Stored data
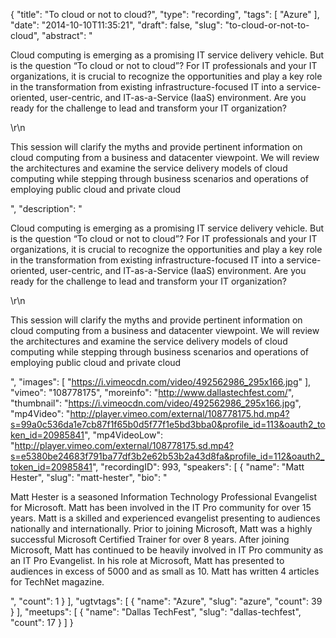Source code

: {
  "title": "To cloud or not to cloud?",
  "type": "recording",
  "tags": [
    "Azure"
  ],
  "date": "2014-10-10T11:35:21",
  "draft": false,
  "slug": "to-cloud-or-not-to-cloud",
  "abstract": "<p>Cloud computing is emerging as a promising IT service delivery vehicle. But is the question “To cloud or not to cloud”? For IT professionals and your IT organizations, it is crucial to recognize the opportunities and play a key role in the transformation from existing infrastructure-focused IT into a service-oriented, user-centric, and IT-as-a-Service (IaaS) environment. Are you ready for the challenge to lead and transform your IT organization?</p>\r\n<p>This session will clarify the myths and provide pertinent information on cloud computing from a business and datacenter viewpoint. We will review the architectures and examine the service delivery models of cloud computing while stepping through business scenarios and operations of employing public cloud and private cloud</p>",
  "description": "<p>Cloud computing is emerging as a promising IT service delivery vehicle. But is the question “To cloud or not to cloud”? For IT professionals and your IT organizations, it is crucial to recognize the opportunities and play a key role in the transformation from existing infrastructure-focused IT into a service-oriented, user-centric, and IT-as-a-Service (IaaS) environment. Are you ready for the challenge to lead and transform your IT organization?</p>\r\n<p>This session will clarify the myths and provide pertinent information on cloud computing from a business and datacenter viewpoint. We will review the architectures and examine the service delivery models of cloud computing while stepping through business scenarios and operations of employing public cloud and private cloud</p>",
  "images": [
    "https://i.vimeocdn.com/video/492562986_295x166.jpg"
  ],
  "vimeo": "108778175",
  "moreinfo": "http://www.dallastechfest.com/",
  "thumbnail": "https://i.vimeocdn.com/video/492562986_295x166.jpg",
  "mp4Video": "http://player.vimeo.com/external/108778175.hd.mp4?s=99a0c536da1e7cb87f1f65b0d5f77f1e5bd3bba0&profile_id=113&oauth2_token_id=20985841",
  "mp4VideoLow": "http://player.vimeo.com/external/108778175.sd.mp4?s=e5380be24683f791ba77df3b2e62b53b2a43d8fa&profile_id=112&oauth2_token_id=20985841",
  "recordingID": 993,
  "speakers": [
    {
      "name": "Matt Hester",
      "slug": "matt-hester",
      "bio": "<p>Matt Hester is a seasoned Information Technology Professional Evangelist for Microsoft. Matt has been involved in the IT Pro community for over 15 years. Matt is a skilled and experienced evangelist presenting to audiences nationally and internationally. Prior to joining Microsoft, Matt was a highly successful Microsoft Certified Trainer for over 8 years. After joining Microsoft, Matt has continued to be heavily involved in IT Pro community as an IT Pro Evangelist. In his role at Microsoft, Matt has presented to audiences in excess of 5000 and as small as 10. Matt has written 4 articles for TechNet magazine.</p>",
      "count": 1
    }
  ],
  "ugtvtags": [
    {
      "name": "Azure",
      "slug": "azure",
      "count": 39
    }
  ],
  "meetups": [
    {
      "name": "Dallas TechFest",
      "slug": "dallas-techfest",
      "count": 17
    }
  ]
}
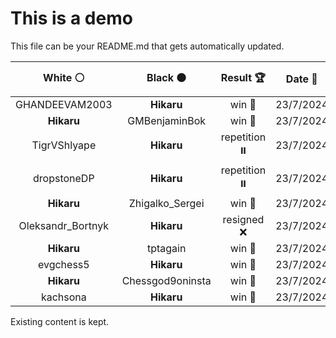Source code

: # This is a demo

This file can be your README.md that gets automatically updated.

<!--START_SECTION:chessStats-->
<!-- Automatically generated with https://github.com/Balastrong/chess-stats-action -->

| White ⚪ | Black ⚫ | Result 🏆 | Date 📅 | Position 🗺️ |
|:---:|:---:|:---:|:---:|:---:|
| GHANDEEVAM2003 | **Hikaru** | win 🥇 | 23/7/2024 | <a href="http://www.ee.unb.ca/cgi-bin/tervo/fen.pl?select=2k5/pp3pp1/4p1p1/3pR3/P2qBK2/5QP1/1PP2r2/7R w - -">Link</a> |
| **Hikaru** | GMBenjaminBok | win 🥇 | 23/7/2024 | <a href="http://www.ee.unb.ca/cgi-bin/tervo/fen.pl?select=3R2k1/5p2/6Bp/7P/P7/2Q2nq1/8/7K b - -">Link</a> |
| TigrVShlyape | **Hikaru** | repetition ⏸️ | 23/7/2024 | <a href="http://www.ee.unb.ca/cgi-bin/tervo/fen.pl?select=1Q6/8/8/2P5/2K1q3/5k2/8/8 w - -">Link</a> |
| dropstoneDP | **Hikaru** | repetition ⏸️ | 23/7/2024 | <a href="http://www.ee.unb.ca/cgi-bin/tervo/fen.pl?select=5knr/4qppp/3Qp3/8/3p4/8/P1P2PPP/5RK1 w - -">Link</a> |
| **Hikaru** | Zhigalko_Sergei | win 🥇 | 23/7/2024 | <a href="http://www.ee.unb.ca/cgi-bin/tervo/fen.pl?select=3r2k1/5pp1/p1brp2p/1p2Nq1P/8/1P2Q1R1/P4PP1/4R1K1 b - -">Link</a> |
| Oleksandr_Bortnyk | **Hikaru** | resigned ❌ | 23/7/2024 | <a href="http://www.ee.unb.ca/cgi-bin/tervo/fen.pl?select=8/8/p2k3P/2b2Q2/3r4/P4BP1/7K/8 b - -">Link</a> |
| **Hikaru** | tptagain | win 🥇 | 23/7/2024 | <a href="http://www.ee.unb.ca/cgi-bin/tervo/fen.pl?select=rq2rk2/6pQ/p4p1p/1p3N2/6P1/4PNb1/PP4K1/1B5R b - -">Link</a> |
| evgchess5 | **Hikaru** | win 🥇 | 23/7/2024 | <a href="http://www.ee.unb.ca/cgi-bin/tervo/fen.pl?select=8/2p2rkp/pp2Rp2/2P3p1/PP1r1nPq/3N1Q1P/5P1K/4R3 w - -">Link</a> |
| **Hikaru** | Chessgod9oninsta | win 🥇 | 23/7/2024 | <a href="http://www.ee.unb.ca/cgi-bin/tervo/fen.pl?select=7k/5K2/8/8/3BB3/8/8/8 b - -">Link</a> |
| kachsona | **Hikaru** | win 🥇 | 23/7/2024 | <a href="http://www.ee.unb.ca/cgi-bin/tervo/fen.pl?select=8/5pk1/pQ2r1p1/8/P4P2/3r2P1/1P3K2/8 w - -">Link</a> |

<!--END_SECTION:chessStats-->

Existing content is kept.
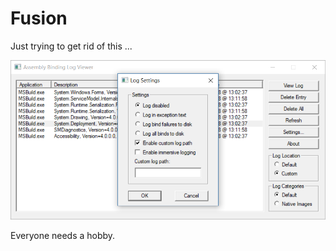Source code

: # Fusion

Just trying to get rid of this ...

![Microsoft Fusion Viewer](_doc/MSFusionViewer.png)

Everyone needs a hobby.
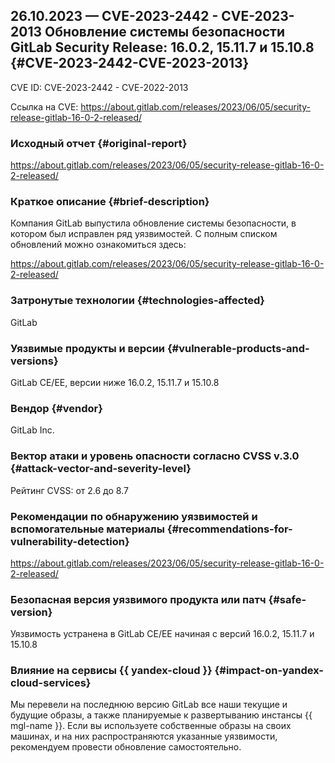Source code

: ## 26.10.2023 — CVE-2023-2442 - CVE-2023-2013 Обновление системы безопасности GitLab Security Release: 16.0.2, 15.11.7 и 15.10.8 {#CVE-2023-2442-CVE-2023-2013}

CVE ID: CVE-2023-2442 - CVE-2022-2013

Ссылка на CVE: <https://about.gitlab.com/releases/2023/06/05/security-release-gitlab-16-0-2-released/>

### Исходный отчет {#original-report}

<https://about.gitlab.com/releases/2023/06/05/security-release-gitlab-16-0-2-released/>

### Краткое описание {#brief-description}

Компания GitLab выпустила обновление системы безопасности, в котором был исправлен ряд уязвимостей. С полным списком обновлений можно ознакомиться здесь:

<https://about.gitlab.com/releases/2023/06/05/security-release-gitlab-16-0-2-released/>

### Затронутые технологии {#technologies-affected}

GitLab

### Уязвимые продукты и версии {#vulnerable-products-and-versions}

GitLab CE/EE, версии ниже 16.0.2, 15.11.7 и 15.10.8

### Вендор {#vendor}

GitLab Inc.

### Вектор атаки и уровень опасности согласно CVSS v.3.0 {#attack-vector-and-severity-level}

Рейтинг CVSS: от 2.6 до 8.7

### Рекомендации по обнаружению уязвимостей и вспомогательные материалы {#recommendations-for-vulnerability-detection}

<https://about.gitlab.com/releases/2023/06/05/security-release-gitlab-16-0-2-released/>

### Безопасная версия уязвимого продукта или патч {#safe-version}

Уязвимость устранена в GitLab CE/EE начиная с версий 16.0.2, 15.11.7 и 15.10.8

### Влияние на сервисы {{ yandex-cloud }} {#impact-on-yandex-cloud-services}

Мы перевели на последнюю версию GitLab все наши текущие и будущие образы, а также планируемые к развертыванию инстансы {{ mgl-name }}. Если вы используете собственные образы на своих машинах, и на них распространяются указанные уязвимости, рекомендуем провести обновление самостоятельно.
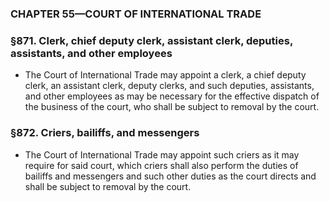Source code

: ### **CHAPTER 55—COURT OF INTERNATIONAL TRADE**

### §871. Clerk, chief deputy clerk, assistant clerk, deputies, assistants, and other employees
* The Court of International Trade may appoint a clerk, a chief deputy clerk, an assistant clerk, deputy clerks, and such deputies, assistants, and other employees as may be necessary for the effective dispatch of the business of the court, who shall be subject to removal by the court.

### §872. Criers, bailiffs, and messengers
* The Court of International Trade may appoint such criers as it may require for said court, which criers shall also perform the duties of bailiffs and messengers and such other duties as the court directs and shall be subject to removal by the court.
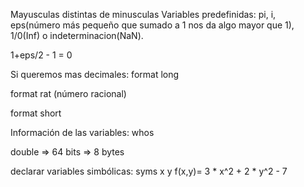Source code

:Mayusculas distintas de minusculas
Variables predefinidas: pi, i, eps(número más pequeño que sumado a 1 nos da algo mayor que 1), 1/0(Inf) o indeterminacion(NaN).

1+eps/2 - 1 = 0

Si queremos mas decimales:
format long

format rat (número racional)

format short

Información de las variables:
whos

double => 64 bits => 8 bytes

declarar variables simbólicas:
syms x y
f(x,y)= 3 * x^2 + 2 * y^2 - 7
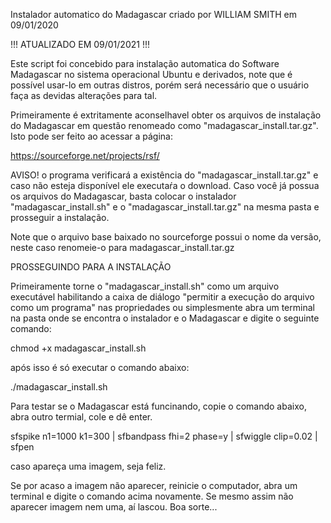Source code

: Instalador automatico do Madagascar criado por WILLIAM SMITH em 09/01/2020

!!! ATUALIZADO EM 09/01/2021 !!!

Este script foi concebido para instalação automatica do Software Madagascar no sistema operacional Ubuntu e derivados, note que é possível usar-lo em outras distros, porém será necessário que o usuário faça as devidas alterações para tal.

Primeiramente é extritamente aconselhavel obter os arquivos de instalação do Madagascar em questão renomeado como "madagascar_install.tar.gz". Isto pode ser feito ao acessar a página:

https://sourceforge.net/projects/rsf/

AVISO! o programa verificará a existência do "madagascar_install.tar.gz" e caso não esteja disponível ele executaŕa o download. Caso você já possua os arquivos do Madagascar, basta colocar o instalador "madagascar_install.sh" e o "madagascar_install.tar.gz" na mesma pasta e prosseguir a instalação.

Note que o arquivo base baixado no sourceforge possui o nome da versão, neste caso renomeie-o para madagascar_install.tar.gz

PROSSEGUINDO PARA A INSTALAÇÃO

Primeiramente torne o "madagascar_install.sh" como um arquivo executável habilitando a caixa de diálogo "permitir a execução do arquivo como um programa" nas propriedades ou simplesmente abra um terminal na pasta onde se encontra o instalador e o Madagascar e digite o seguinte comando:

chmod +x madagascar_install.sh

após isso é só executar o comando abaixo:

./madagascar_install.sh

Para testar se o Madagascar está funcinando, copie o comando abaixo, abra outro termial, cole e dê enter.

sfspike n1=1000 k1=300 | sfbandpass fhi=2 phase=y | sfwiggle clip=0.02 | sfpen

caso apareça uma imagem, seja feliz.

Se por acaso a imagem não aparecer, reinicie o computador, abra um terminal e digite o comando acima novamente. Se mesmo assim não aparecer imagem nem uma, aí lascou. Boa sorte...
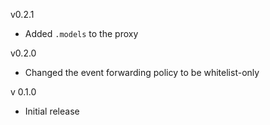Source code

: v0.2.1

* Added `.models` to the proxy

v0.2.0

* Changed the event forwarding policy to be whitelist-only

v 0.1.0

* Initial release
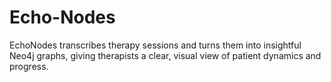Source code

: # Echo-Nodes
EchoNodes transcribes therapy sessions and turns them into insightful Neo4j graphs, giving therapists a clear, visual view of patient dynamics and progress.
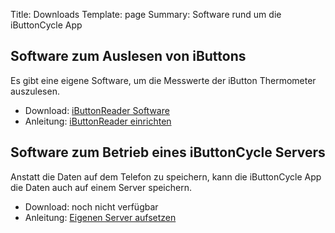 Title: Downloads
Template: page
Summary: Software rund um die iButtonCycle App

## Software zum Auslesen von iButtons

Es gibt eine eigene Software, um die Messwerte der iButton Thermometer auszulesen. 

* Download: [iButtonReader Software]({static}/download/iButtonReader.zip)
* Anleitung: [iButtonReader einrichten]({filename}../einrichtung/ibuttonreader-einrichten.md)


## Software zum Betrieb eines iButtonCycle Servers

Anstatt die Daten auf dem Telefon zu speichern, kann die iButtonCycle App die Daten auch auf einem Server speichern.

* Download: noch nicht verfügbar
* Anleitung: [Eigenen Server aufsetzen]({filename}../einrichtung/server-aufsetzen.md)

EXERCISE PROMPT:
Your output should be the lines above from the one that contains "Hester is a" through the one that contains "Position 🗺️ |", word for word, with pictures left out.

SOLUTION TO THIS EXERCISE:
      "bio": "<p>Matt Hester is a seasoned Information Technology Professional Evangelist for Microsoft. Matt has been involved in the IT Pro community for over 15 years. Matt is a skilled and experienced evangelist presenting to audiences nationally and internationally. Prior to joining Microsoft, Matt was a highly successful Microsoft Certified Trainer for over 8 years. After joining Microsoft, Matt has continued to be heavily involved in IT Pro community as an IT Pro Evangelist. In his role at Microsoft, Matt has presented to audiences in excess of 5000 and as small as 10. Matt has written 4 articles for TechNet magazine.</p>",
      "count": 1
    }
  ],
  "ugtvtags": [
    {
      "name": "Azure",
      "slug": "azure",
      "count": 39
    }
  ],
  "meetups": [
    {
      "name": "Dallas TechFest",
      "slug": "dallas-techfest",
      "count": 17
    }
  ]
}
Source code

: # This is a demo

This file can be your README.md that gets automatically updated.

<!--START_SECTION:chessStats-->
<!-- Automatically generated with https://github.com/Balastrong/chess-stats-action -->

| White ⚪ | Black ⚫ | Result 🏆 | Date 📅 | Position 🗺️ |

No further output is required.